━━━ Records provided ━━━

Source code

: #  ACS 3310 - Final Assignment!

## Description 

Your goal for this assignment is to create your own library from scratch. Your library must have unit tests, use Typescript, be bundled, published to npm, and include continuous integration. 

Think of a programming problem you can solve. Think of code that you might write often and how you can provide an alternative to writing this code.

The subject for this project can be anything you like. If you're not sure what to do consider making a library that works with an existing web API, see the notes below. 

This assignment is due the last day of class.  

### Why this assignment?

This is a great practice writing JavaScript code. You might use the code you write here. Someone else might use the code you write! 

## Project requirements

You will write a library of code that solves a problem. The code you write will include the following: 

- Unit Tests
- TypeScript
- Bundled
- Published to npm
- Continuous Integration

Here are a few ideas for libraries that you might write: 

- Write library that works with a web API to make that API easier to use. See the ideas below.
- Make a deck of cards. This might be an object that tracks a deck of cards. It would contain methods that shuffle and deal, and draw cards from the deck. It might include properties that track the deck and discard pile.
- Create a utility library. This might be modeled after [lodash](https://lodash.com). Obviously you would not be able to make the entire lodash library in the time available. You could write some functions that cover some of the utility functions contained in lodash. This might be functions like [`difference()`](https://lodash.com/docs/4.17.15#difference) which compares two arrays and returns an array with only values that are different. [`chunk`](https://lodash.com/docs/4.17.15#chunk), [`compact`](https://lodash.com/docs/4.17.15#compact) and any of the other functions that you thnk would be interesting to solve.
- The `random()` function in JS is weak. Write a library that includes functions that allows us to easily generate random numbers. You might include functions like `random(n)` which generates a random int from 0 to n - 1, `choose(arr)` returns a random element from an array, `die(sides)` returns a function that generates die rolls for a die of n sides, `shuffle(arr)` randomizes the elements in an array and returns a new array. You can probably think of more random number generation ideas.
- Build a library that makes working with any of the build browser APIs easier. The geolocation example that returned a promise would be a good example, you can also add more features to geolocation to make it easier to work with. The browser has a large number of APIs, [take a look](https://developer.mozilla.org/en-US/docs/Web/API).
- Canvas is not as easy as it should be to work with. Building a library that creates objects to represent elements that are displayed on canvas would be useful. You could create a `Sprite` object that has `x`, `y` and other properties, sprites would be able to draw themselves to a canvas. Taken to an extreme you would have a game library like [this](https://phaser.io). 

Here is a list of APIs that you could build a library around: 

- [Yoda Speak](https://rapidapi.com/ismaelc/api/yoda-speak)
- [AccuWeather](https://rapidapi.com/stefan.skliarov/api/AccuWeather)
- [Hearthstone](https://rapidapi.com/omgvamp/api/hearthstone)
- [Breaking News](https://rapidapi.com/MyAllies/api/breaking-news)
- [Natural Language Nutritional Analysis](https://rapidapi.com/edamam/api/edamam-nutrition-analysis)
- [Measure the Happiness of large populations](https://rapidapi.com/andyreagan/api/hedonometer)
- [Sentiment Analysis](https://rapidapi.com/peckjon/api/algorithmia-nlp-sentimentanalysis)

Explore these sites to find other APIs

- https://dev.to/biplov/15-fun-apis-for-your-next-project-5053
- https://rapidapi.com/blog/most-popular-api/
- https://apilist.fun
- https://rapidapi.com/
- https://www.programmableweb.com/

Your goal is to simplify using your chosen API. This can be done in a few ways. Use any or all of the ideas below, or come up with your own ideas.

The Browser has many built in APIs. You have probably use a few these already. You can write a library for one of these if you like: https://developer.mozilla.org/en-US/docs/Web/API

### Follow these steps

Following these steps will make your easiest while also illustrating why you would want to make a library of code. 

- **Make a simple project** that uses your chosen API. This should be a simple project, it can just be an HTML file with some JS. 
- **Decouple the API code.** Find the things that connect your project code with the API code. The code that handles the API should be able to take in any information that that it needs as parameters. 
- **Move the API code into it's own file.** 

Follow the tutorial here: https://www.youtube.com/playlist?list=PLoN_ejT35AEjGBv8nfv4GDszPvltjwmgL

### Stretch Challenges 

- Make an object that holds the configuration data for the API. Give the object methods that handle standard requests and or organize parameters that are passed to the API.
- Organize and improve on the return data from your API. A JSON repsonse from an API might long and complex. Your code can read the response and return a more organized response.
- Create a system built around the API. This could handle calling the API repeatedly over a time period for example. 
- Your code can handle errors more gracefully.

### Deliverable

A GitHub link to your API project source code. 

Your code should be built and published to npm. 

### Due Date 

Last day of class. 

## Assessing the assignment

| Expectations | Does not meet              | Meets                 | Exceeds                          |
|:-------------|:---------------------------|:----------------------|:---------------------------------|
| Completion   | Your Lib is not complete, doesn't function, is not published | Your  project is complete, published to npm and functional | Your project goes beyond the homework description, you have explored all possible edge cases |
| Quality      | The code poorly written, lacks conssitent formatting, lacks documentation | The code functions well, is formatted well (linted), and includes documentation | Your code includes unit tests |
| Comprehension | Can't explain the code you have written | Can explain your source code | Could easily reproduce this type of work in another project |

━━━

About this exercise: From the records above, extract each line exactly as shown.

Answer to this task:
Source code

: #  ACS 3310 - Final Assignment!

## Description 

Your goal for this assignment is to create your own library from scratch. Your library must have unit tests, use Typescript, be bundled, published to npm, and include continuous integration. 

Think of a programming problem you can solve. Think of code that you might write often and how you can provide an alternative to writing this code.

The subject for this project can be anything you like. If you're not sure what to do consider making a library that works with an existing web API, see the notes below. 

This assignment is due the last day of class.  

### Why this assignment?

This is a great practice writing JavaScript code. You might use the code you write here. Someone else might use the code you write! 

## Project requirements

You will write a library of code that solves a problem. The code you write will include the following: 

- Unit Tests
- TypeScript
- Bundled
- Published to npm
- Continuous Integration

Here are a few ideas for libraries that you might write: 

- Write library that works with a web API to make that API easier to use. See the ideas below.
- Make a deck of cards. This might be an object that tracks a deck of cards. It would contain methods that shuffle and deal, and draw cards from the deck. It might include properties that track the deck and discard pile.
- Create a utility library. This might be modeled after [lodash](https://lodash.com). Obviously you would not be able to make the entire lodash library in the time available. You could write some functions that cover some of the utility functions contained in lodash. This might be functions like [`difference()`](https://lodash.com/docs/4.17.15#difference) which compares two arrays and returns an array with only values that are different. [`chunk`](https://lodash.com/docs/4.17.15#chunk), [`compact`](https://lodash.com/docs/4.17.15#compact) and any of the other functions that you thnk would be interesting to solve.
- The `random()` function in JS is weak. Write a library that includes functions that allows us to easily generate random numbers. You might include functions like `random(n)` which generates a random int from 0 to n - 1, `choose(arr)` returns a random element from an array, `die(sides)` returns a function that generates die rolls for a die of n sides, `shuffle(arr)` randomizes the elements in an array and returns a new array. You can probably think of more random number generation ideas.
- Build a library that makes working with any of the build browser APIs easier. The geolocation example that returned a promise would be a good example, you can also add more features to geolocation to make it easier to work with. The browser has a large number of APIs, [take a look](https://developer.mozilla.org/en-US/docs/Web/API).
- Canvas is not as easy as it should be to work with. Building a library that creates objects to represent elements that are displayed on canvas would be useful. You could create a `Sprite` object that has `x`, `y` and other properties, sprites would be able to draw themselves to a canvas. Taken to an extreme you would have a game library like [this](https://phaser.io). 

Here is a list of APIs that you could build a library around: 

- [Yoda Speak](https://rapidapi.com/ismaelc/api/yoda-speak)
- [AccuWeather](https://rapidapi.com/stefan.skliarov/api/AccuWeather)
- [Hearthstone](https://rapidapi.com/omgvamp/api/hearthstone)
- [Breaking News](https://rapidapi.com/MyAllies/api/breaking-news)
- [Natural Language Nutritional Analysis](https://rapidapi.com/edamam/api/edamam-nutrition-analysis)
- [Measure the Happiness of large populations](https://rapidapi.com/andyreagan/api/hedonometer)
- [Sentiment Analysis](https://rapidapi.com/peckjon/api/algorithmia-nlp-sentimentanalysis)

Explore these sites to find other APIs

- https://dev.to/biplov/15-fun-apis-for-your-next-project-5053
- https://rapidapi.com/blog/most-popular-api/
- https://apilist.fun
- https://rapidapi.com/
- https://www.programmableweb.com/

Your goal is to simplify using your chosen API. This can be done in a few ways. Use any or all of the ideas below, or come up with your own ideas.

The Browser has many built in APIs. You have probably use a few these already. You can write a library for one of these if you like: https://developer.mozilla.org/en-US/docs/Web/API

### Follow these steps

Following these steps will make your easiest while also illustrating why you would want to make a library of code. 

- **Make a simple project** that uses your chosen API. This should be a simple project, it can just be an HTML file with some JS. 
- **Decouple the API code.** Find the things that connect your project code with the API code. The code that handles the API should be able to take in any information that that it needs as parameters. 
- **Move the API code into it's own file.** 

Follow the tutorial here: https://www.youtube.com/playlist?list=PLoN_ejT35AEjGBv8nfv4GDszPvltjwmgL

### Stretch Challenges 

- Make an object that holds the configuration data for the API. Give the object methods that handle standard requests and or organize parameters that are passed to the API.
- Organize and improve on the return data from your API. A JSON repsonse from an API might long and complex. Your code can read the response and return a more organized response.
- Create a system built around the API. This could handle calling the API repeatedly over a time period for example. 
- Your code can handle errors more gracefully.

### Deliverable

A GitHub link to your API project source code. 

Your code should be built and published to npm. 

### Due Date 

Last day of class. 

## Assessing the assignment

| Expectations | Does not meet              | Meets                 | Exceeds                          |
|:-------------|:---------------------------|:----------------------|:---------------------------------|
| Completion   | Your Lib is not complete, doesn't function, is not published | Your  project is complete, published to npm and functional | Your project goes beyond the homework description, you have explored all possible edge cases |
| Quality      | The code poorly written, lacks conssitent formatting, lacks documentation | The code functions well, is formatted well (linted), and includes documentation | Your code includes unit tests |
| Comprehension | Can't explain the code you have written | Can explain your source code | Could easily reproduce this type of work in another project |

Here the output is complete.